In a week of dizzying political drama (Kavanaugh hearings, Woodward book release, Anonymous NYT Op-Ed), the debut of a new Nike ad campaign featuring Colin Kaepernick stands out.
Kaepernick, the former 49ers quarterback, emerged at the center of a firestorm for taking a knee during the National Anthem, an action that sought to highlight racial inequality and police brutality. His protests have inspired many players in the league to join him while simultaneously provoking condemnation from others, including President Trump, who has used the issue to sow further cultural divide from his bully pulpit. Those railing against this protest have often incorrectly conflated it with disrespect to the flag and American values.
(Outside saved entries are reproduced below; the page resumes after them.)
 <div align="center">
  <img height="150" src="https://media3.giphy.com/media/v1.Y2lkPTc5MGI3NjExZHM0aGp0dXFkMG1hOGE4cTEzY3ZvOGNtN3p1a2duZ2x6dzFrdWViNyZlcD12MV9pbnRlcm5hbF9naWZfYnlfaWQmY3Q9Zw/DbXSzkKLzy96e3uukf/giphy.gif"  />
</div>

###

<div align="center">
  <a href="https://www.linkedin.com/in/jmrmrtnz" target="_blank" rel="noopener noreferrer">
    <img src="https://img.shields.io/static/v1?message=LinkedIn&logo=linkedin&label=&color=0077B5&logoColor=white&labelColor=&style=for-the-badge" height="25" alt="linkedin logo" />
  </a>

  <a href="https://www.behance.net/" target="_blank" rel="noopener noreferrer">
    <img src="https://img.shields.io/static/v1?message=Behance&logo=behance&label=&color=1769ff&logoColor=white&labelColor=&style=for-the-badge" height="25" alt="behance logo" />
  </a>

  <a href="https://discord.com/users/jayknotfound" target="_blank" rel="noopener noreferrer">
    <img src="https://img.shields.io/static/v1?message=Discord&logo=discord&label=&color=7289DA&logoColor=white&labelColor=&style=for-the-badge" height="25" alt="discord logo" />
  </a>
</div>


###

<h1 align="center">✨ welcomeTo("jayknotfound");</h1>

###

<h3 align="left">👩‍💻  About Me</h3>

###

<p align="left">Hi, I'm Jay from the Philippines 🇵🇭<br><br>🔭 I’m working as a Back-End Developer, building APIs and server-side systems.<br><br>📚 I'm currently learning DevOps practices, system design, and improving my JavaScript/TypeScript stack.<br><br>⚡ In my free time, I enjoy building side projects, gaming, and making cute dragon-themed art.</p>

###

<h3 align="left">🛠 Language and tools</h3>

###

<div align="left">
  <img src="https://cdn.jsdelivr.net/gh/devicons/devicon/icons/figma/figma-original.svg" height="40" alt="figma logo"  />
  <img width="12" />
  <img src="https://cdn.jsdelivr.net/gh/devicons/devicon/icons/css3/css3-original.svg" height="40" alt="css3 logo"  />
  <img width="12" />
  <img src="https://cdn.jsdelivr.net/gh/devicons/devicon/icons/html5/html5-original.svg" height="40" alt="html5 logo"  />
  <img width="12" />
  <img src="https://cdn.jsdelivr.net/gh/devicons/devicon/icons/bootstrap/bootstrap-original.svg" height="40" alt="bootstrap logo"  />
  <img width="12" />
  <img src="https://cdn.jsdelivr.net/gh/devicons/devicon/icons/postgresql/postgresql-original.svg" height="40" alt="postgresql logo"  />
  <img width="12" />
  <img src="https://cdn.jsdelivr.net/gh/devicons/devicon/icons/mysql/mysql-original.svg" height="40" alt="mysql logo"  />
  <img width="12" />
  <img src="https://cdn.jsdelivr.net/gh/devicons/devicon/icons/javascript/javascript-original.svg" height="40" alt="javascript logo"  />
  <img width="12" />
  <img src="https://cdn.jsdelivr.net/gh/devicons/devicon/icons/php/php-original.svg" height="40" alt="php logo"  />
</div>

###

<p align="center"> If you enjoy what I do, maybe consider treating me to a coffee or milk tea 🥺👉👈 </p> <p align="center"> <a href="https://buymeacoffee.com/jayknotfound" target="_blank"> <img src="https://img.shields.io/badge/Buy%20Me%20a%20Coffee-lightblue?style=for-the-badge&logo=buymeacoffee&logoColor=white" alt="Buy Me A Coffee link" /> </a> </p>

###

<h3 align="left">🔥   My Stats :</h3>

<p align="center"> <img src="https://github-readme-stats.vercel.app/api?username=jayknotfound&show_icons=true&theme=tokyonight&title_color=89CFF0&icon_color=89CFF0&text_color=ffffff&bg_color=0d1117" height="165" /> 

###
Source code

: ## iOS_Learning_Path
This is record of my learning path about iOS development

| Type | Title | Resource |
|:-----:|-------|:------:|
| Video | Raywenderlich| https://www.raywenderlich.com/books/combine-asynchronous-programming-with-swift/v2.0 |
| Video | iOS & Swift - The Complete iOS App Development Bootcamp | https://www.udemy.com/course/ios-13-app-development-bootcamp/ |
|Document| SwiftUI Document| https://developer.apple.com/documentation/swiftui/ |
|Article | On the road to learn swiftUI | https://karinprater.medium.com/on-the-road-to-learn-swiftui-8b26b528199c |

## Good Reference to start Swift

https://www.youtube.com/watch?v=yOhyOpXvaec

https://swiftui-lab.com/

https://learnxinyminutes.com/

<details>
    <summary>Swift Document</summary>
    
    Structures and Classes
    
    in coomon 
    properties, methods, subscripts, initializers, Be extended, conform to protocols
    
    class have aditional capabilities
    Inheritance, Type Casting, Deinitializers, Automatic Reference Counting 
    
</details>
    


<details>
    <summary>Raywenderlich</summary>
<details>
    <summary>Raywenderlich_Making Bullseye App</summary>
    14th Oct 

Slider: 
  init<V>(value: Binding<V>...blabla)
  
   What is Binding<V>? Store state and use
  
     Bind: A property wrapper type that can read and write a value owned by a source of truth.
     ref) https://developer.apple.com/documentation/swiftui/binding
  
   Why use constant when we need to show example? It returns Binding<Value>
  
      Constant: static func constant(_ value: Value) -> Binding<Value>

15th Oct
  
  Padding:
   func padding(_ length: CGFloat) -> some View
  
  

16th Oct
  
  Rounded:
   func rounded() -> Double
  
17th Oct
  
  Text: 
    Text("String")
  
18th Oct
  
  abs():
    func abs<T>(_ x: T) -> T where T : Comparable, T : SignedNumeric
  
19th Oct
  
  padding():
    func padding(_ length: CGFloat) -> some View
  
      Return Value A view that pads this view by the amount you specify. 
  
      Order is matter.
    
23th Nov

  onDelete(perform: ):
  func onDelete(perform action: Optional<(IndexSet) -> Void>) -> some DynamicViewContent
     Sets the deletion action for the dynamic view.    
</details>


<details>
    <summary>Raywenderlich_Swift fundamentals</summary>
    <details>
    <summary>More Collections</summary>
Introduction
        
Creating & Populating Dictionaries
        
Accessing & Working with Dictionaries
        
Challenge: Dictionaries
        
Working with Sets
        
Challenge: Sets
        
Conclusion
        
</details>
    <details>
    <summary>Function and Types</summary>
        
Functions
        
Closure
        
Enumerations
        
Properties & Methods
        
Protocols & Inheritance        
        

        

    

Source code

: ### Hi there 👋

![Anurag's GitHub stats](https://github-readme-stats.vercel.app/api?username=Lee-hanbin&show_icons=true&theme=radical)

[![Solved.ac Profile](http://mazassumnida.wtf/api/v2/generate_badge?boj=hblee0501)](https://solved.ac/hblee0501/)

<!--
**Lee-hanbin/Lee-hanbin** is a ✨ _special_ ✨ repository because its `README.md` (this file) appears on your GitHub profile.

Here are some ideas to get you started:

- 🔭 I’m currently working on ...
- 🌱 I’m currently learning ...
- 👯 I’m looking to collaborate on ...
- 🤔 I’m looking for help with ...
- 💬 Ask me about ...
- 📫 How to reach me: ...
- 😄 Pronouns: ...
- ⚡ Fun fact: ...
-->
Nike, #89 on the 2017 Fortune 500 list, has fashioned a new advertising campaign foregrounding Kaepernick and pushing the message, “Believe in something. Even if it means sacrificing everything.” Boycotts have ensued. However, for all of its controversial cachet, the challenges with Nike's campaign prove multi-dimensional.
First, the advert utilizes faux-inspirational sentiments doing nothing to clarify the context surrounding racial injustice and police brutality which ignited Kaepernick to take a knee in the first place. If Kaepernick’s protest was initially received by many as abstracted signification, then the Nike ad further complicates this messaging; sanitizing it and reducing it to little more than a cliché motivational poster.
Secondly, Nike is hardly the right company to launch a campaign highlighting progressive values due to their history of corporate greed: reliance on slave labor, factories which contribute significantly to climate change, a misogynistic work culture that has been called out in the #MeToo movement.
In her book, No Logo, Naomi Klein charts the shifting role of activism in the Western world over the past century, from its original focus in economic parity over to concerns with imagistic representation writing, “The abandonment of [key social protest] by the conflation of causes that came to be called political correctness successfully retrained a generation of activists in the politics of image, not action.”
Maybe through Nike’s longstanding relationship with professional sports, and the NFL in particular, this ad campaign will provide league owners with the necessary cover to rehire Kaepernick back into the NFL.
My call to action is that we all take a knee.
The current brand of politics entrenched in white nationalism and marinated in fear of the Other is severe. We cannot allow anyone's voice to be silenced and we cannot allow this symbol - which has contributed positively towards opening a cultural conversation – to be reduced to an image appropriated by mass-marketing; nothing more than a new way to sell running shoes.